_WORK INSTRUCTIONS_: The lines to find are those in the entries that hold the word "Rightarrow"; copy every one of them.
[[ GIVEN DATA, beginning ]]
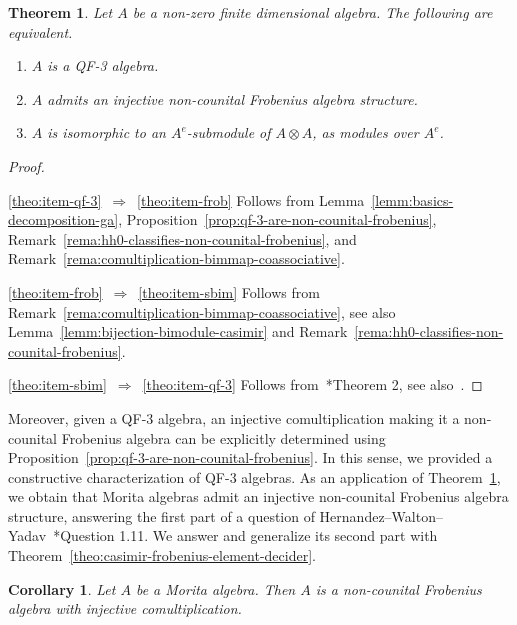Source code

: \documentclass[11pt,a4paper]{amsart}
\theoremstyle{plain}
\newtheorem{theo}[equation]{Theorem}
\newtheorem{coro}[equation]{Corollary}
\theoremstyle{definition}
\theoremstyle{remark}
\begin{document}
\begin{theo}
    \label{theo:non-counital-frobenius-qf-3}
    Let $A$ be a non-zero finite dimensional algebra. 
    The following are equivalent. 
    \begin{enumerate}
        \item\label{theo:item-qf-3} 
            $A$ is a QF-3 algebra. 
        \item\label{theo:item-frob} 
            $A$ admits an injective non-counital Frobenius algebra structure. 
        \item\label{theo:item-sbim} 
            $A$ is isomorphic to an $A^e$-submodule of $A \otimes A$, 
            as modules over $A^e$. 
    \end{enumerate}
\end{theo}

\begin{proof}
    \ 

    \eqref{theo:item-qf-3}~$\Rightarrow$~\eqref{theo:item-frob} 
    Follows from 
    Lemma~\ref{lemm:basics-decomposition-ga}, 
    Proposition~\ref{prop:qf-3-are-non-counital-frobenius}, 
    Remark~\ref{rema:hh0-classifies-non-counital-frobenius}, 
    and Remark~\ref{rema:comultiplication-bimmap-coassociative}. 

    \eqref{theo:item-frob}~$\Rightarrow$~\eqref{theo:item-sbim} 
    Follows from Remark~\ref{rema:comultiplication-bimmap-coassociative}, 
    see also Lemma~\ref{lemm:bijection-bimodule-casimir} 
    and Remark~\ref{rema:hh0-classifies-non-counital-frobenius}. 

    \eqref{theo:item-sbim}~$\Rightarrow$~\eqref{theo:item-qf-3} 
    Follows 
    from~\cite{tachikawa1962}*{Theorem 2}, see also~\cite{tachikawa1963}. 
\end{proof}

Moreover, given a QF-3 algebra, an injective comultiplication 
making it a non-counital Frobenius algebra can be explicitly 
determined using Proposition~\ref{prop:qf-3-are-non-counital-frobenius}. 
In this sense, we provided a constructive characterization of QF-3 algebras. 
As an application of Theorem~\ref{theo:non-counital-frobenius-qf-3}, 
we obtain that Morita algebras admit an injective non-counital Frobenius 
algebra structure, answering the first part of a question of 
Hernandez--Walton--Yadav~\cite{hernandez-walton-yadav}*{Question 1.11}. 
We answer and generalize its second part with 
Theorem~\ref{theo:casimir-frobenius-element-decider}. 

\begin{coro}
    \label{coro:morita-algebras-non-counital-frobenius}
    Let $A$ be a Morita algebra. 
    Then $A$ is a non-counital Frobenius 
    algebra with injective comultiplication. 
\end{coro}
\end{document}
[[ GIVEN DATA, end ]]
_OUTPUT BELOW_:
    \eqref{theo:item-qf-3}~$\Rightarrow$~\eqref{theo:item-frob} 
    \eqref{theo:item-frob}~$\Rightarrow$~\eqref{theo:item-sbim} 
    \eqref{theo:item-sbim}~$\Rightarrow$~\eqref{theo:item-qf-3} 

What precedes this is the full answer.